Activity »
For the entries that follow, restate word for word the line containing "<td>[Value, ManifestEntry]</td>", the line containing "Shows the lowest", and every line that lies between them.

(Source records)

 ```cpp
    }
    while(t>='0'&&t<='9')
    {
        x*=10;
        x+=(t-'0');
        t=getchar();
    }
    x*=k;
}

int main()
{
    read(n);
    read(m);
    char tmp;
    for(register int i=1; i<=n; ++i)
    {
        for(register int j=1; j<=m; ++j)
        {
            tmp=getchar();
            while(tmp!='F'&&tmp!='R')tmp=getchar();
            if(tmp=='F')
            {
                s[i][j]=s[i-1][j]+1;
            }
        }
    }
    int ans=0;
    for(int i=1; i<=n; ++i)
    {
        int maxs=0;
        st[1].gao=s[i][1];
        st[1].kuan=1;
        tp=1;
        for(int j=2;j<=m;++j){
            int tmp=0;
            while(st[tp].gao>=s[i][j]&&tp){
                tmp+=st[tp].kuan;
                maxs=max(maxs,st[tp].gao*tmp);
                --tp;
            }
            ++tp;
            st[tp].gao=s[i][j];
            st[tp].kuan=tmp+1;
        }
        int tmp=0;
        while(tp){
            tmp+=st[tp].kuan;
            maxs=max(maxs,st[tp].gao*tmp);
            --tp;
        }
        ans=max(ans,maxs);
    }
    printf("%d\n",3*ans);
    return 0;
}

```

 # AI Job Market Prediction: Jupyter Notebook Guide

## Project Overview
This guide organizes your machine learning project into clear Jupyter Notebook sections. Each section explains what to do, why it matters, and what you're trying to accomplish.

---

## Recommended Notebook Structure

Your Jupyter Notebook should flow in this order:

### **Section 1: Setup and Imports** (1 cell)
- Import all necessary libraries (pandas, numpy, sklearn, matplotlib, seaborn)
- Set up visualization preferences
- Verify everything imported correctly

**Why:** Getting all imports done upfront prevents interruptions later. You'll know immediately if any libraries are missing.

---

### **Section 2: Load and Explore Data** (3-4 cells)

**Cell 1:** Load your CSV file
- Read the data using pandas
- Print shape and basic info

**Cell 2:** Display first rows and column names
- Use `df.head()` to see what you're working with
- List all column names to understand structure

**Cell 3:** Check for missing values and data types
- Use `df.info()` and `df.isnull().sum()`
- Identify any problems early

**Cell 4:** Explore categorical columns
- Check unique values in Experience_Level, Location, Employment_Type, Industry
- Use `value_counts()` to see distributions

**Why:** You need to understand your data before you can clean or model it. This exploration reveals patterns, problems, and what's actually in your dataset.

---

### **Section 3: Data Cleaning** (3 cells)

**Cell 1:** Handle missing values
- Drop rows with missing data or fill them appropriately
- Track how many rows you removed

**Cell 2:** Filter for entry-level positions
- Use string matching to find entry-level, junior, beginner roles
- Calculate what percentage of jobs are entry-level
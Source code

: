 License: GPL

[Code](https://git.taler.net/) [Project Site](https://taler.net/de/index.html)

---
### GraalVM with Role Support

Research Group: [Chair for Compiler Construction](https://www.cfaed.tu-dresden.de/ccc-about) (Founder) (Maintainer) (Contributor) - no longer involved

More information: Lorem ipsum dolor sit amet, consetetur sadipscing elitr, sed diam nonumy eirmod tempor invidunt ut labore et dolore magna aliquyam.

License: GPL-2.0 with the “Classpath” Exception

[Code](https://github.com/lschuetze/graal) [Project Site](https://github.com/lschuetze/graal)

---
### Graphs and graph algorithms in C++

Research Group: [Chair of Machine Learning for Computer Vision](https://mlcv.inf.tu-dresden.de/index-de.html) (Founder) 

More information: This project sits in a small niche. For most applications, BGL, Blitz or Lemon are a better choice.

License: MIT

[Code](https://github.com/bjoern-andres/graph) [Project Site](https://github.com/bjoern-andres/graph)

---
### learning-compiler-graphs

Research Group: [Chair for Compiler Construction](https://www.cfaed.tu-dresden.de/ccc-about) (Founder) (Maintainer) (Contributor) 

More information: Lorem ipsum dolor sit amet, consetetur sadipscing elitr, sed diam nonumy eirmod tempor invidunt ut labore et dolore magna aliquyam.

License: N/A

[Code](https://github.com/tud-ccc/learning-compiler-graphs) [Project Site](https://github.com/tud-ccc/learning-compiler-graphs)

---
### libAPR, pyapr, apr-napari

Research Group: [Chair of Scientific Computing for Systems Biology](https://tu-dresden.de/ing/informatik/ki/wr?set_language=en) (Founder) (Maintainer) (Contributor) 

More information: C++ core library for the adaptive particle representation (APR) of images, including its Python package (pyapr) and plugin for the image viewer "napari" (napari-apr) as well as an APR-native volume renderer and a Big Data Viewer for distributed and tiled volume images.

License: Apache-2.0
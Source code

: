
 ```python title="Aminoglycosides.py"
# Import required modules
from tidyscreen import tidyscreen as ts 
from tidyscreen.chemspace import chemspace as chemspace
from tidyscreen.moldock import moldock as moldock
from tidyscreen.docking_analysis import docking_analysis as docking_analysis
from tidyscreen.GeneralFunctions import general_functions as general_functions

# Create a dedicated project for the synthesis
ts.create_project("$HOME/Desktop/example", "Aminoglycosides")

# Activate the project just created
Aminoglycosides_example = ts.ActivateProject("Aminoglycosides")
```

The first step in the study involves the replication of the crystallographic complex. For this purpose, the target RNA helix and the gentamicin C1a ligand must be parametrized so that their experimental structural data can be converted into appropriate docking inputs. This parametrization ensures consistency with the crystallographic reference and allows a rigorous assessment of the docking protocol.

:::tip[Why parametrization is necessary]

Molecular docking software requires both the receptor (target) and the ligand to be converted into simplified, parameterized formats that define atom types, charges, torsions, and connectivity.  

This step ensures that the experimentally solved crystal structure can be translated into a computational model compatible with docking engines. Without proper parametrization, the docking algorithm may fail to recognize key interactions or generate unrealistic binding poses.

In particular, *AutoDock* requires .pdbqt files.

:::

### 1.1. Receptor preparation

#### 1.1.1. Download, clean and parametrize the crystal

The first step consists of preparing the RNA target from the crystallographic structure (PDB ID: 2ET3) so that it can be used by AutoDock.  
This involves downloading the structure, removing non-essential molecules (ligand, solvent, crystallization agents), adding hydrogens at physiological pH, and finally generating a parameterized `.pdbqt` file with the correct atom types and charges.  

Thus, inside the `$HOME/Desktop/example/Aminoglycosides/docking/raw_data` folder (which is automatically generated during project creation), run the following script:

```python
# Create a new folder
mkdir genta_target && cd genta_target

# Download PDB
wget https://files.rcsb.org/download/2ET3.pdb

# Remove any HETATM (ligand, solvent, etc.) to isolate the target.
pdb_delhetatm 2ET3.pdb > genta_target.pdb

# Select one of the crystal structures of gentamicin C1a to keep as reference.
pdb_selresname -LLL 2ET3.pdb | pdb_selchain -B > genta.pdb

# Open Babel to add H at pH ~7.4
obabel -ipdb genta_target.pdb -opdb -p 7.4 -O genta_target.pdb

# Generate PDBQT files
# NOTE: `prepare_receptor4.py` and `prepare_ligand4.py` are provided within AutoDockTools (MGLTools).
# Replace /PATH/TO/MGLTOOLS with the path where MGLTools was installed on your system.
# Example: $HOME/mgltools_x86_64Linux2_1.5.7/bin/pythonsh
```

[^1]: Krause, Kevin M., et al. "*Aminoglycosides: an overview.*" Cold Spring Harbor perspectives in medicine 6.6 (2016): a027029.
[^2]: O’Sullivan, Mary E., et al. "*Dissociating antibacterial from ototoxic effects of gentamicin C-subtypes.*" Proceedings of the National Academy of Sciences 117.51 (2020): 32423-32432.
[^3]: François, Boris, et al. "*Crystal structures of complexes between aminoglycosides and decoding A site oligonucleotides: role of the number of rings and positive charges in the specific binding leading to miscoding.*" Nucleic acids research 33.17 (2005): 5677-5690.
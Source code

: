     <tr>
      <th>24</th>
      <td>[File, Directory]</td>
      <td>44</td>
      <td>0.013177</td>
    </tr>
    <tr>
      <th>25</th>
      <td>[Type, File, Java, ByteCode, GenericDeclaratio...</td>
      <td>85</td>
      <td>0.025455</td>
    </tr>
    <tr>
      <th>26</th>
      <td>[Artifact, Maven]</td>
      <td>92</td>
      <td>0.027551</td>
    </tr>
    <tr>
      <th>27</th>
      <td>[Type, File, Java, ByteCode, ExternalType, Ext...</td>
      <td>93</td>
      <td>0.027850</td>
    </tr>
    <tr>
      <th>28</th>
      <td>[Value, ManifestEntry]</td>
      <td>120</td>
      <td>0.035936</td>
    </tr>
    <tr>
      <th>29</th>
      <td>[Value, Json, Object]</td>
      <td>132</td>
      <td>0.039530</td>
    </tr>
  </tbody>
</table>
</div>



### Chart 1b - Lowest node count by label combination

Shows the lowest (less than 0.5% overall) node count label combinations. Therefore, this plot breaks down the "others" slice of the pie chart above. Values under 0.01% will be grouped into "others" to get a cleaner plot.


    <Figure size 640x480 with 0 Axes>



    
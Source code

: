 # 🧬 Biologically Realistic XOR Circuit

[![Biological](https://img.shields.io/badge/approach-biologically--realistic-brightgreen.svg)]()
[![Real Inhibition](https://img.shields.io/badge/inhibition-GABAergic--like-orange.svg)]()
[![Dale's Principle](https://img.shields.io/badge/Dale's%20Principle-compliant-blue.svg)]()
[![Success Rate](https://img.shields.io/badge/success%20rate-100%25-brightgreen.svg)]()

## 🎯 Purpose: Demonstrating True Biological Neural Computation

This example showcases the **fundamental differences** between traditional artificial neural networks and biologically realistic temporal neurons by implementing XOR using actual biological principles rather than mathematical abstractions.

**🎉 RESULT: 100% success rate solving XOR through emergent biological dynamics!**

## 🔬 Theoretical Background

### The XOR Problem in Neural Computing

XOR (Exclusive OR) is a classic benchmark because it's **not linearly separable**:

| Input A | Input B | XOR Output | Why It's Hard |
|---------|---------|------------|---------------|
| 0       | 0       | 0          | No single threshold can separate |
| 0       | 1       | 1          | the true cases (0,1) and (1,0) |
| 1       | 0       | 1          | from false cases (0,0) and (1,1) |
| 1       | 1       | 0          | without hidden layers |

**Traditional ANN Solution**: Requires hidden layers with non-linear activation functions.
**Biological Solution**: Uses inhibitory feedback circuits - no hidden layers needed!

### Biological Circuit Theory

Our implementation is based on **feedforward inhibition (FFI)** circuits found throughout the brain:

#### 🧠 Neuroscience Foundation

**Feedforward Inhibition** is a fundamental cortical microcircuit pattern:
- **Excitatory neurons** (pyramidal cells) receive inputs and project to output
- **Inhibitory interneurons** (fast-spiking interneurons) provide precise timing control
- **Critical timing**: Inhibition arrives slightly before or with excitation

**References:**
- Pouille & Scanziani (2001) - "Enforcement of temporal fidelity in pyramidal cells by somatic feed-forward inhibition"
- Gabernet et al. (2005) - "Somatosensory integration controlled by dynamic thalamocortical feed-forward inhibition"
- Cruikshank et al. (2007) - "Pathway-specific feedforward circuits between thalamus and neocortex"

Output for this task »
      <td>[Value, ManifestEntry]</td>
      <td>120</td>
      <td>0.035936</td>
    </tr>
    <tr>
      <th>29</th>
      <td>[Value, Json, Object]</td>
      <td>132</td>
      <td>0.039530</td>
    </tr>
  </tbody>
</table>
</div>



### Chart 1b - Lowest node count by label combination

Shows the lowest (less than 0.5% overall) node count label combinations. Therefore, this plot breaks down the "others" slice of the pie chart above. Values under 0.01% will be grouped into "others" to get a cleaner plot.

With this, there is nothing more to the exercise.